→ **PROBLEM REQUIREMENTS**
Your answer should be a faithful copy of the entire listing.

→ **GIVEN RECORDS**

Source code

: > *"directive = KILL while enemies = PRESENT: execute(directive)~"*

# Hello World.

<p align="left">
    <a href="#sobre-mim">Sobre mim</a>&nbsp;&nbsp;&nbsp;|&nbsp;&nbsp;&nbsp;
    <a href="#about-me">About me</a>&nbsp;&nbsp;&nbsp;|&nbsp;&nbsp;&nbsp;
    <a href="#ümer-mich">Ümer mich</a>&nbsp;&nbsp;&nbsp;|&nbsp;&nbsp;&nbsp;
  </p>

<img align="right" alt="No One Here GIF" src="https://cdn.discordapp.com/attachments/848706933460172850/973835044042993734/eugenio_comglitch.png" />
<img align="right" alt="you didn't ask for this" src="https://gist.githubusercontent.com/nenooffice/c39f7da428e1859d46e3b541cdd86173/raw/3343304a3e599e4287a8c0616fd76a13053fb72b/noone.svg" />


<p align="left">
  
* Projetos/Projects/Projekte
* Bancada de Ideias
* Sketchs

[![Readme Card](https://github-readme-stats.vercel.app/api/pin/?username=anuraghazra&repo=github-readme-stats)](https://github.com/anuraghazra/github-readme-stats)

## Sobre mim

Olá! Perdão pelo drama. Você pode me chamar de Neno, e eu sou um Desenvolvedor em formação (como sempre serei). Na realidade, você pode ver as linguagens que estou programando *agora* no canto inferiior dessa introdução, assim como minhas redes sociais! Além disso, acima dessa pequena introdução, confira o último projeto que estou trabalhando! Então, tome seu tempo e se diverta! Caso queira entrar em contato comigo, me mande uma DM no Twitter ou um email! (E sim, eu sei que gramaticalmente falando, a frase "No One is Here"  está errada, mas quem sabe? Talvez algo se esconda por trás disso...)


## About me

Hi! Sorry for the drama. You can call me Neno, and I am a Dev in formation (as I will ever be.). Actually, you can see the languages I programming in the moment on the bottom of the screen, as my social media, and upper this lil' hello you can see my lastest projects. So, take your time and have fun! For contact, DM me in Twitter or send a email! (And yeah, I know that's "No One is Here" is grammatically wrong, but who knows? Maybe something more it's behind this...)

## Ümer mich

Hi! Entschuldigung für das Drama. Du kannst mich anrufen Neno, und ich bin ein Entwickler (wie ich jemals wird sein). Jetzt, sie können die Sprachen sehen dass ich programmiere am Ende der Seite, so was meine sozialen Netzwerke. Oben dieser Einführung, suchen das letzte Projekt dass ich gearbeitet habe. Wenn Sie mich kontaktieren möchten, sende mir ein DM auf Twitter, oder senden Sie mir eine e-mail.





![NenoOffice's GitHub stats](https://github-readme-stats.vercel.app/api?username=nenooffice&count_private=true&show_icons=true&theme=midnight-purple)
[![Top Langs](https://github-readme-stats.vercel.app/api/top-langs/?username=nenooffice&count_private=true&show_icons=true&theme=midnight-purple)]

→ **ANSWER TO THIS PROBLEM**
Source code

: > *"directive = KILL while enemies = PRESENT: execute(directive)~"*

# Hello World.

<p align="left">
    <a href="#sobre-mim">Sobre mim</a>&nbsp;&nbsp;&nbsp;|&nbsp;&nbsp;&nbsp;
    <a href="#about-me">About me</a>&nbsp;&nbsp;&nbsp;|&nbsp;&nbsp;&nbsp;
    <a href="#ümer-mich">Ümer mich</a>&nbsp;&nbsp;&nbsp;|&nbsp;&nbsp;&nbsp;
  </p>

<img align="right" alt="No One Here GIF" src="https://cdn.discordapp.com/attachments/848706933460172850/973835044042993734/eugenio_comglitch.png" />
<img align="right" alt="you didn't ask for this" src="https://gist.githubusercontent.com/nenooffice/c39f7da428e1859d46e3b541cdd86173/raw/3343304a3e599e4287a8c0616fd76a13053fb72b/noone.svg" />


<p align="left">
  
* Projetos/Projects/Projekte
* Bancada de Ideias
* Sketchs

[![Readme Card](https://github-readme-stats.vercel.app/api/pin/?username=anuraghazra&repo=github-readme-stats)](https://github.com/anuraghazra/github-readme-stats)

## Sobre mim

Olá! Perdão pelo drama. Você pode me chamar de Neno, e eu sou um Desenvolvedor em formação (como sempre serei). Na realidade, você pode ver as linguagens que estou programando *agora* no canto inferiior dessa introdução, assim como minhas redes sociais! Além disso, acima dessa pequena introdução, confira o último projeto que estou trabalhando! Então, tome seu tempo e se diverta! Caso queira entrar em contato comigo, me mande uma DM no Twitter ou um email! (E sim, eu sei que gramaticalmente falando, a frase "No One is Here"  está errada, mas quem sabe? Talvez algo se esconda por trás disso...)


## About me

Hi! Sorry for the drama. You can call me Neno, and I am a Dev in formation (as I will ever be.). Actually, you can see the languages I programming in the moment on the bottom of the screen, as my social media, and upper this lil' hello you can see my lastest projects. So, take your time and have fun! For contact, DM me in Twitter or send a email! (And yeah, I know that's "No One is Here" is grammatically wrong, but who knows? Maybe something more it's behind this...)

## Ümer mich

Hi! Entschuldigung für das Drama. Du kannst mich anrufen Neno, und ich bin ein Entwickler (wie ich jemals wird sein). Jetzt, sie können die Sprachen sehen dass ich programmiere am Ende der Seite, so was meine sozialen Netzwerke. Oben dieser Einführung, suchen das letzte Projekt dass ich gearbeitet habe. Wenn Sie mich kontaktieren möchten, sende mir ein DM auf Twitter, oder senden Sie mir eine e-mail.





![NenoOffice's GitHub stats](https://github-readme-stats.vercel.app/api?username=nenooffice&count_private=true&show_icons=true&theme=midnight-purple)
[![Top Langs](https://github-readme-stats.vercel.app/api/top-langs/?username=nenooffice&count_private=true&show_icons=true&theme=midnight-purple)]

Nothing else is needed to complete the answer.